The premise of "Battle of the 4 Armies" is simple:


 In a wealthy valley through which a warm,  enchanted river flowed from Foggy Mountain, Queen Elyra’s Council could no  longer keep secret her mysterious disappearance. She, the last heir to the Crown of Chip, was gone and, as word of  her departure grew more dire in each retelling of this new while spreading o’er
the land, order in the realm crumbled.

The representatives of the Great Races in the Queen’s Council, long assembled in peace by the force of her will, laid forth their claims to the crown in her absence – first with words, and then with deeds, calling their armies from afar in all directions to this land, each seeking to claim and restore the Crown of Chip.




In order to lay claim to the Crown of Chip, the winning Race must either completely defeat the armies of all of the other Races or control 3 of the 4 strategic locations on in the wealthy valley. Hansen provides some very simple tile placement and combat resolution rules that constitute the majority of game play, rules that echo some of the best elements of Diplomacy and Neuroshima Hex.

At its core "Battle of the 4 Armies" is a territory control game with very few random elements.
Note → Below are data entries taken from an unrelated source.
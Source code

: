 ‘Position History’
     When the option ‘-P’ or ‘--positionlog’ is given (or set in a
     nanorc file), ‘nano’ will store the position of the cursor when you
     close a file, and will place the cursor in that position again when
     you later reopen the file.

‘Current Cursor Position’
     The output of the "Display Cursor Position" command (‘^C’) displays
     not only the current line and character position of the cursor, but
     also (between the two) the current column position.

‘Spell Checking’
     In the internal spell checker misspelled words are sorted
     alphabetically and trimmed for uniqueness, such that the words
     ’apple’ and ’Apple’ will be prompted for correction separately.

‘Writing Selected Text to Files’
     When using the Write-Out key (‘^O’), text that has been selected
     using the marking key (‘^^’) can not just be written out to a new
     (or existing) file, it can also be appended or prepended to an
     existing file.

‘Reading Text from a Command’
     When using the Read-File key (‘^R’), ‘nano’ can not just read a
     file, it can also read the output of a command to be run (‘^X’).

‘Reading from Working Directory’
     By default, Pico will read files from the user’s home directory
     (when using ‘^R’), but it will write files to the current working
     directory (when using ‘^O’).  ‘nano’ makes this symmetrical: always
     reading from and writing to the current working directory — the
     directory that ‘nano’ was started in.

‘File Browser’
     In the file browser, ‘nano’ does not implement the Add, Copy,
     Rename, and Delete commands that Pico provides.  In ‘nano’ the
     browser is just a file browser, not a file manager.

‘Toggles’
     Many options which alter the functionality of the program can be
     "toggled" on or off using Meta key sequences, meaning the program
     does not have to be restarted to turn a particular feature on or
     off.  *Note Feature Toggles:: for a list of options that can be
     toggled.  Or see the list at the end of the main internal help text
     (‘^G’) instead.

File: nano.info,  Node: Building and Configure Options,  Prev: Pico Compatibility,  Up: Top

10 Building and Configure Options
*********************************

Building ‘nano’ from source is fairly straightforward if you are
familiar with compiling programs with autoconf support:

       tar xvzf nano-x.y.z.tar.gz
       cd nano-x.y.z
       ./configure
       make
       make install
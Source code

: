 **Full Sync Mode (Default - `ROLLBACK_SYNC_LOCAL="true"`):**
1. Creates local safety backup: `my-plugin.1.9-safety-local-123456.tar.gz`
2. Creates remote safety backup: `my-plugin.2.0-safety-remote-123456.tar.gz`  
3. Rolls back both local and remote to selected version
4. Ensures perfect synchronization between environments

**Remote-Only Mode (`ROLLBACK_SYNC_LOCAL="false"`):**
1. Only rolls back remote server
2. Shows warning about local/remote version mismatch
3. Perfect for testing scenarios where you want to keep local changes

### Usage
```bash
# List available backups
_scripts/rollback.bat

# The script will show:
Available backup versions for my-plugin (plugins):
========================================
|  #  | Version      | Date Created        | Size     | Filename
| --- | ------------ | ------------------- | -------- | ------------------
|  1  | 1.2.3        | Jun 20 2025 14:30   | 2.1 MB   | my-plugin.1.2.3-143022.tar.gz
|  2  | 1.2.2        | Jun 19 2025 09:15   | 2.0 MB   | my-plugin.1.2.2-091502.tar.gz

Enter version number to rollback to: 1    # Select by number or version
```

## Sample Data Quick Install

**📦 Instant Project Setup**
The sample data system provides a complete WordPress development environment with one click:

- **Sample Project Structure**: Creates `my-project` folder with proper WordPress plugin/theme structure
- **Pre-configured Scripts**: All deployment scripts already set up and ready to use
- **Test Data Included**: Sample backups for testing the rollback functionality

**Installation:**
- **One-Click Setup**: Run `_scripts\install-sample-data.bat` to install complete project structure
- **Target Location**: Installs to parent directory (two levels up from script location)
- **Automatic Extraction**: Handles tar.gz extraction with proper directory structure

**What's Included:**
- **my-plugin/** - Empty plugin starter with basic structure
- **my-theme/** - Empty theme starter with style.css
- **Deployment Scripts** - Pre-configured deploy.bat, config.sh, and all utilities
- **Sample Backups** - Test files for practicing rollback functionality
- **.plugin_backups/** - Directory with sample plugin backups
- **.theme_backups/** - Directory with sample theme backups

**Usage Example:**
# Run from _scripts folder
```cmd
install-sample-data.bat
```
Save for one random mechanic utilized to represent the morale of units in the game, this is a luckless game. Given the strength of Hansen's basic mechanics, this single random mechanic impacts play but does so in a way that is predictable and adds realism to the game -- morale effects being a staple of wargaming of all kinds. It would be easy to give a pure description of the rules, but they really are so simple that almost any attempt to describe them would border on plagiarism. As one of VPG's "Battlelesson" line of games, the game spends more text providing clear examples of good strategy than it requires to convey the basic mechanics.

That simplicity shouldn't be misinterpreted as meaning that the game is shallow. On the contrary, the choices required of players in the game are quite complex. Where to place and move pieces, when to push forward, when to retreat, these are all very significant choices -- choices that can result in very interesting movement combinations. Not only are the choice options complex, but the size of the territory to be controlled is small enough to guarantee that players must become actively engaged or suffer the consequences. There is no stalling in Australia in order to build up your armies in "Battle." The game can be played with 2 - 4 players, and the more players participating the more frenetic the game play.

Hansen designed the game as a "strategy game" to use during a role playing game session. The game represented a game that was played within his fictional game world. It has since come to be an excellent generic fantasy war game, one that I plan on inserting into my Eberron campaign as a representation of a battle that took place during the "Last War."

In short, "Battle of the 4 Armies" is almost a definition of what reviewers mean when they call a game elegant. There are few pieces, simple rules, but complex and diverse choices to be made that result in remarkable combinations. The game is quite simply one of the best games I have played this year, and is well worth the $15 price tag that VPG are charging.

Buy the game. Play the game. And help me start a viral campaign to convince VPG to do a Kickstarter project that produces a copy of this game with a cardstock map and nice plastic fiddly bits.